## YOUR ASSIGNMENT
From the listing below, pull out every line where the string "with" appears.

=======

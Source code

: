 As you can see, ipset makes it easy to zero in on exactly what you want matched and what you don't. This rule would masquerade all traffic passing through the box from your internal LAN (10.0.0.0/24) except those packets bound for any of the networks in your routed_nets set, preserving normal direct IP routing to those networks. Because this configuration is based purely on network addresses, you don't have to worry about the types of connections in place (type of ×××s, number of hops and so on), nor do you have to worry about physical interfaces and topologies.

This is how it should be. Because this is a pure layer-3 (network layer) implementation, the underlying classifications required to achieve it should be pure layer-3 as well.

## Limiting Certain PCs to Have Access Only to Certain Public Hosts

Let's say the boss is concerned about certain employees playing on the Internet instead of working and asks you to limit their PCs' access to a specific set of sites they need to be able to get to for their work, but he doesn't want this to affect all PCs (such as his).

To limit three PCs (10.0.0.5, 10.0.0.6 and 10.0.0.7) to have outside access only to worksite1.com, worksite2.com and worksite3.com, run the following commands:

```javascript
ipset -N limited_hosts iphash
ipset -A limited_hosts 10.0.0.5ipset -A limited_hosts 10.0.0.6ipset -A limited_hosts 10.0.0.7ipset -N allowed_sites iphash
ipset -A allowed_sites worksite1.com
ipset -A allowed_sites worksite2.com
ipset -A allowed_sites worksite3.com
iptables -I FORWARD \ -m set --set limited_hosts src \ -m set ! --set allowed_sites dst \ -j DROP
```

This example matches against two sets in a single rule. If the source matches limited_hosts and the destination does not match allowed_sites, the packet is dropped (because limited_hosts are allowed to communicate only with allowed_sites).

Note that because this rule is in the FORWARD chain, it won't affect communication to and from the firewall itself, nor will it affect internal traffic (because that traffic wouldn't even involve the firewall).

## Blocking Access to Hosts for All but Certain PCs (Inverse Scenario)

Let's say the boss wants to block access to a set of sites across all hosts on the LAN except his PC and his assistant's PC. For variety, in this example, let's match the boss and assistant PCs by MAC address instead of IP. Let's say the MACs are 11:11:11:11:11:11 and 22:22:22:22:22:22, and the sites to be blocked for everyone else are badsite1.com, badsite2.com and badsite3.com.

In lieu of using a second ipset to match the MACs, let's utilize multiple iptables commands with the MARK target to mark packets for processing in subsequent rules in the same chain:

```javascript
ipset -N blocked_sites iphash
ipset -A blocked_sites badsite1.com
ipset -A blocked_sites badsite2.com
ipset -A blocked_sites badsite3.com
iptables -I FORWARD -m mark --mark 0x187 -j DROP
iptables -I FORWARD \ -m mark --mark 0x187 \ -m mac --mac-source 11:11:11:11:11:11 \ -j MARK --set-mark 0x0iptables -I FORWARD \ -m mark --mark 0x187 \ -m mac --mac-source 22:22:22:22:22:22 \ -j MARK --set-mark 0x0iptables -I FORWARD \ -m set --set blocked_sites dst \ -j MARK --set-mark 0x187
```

=======

## WRITTEN RESPONSE
This example matches against two sets in a single rule. If the source matches limited_hosts and the destination does not match allowed_sites, the packet is dropped (because limited_hosts are allowed to communicate only with allowed_sites).
In lieu of using a second ipset to match the MACs, let's utilize multiple iptables commands with the MARK target to mark packets for processing in subsequent rules in the same chain:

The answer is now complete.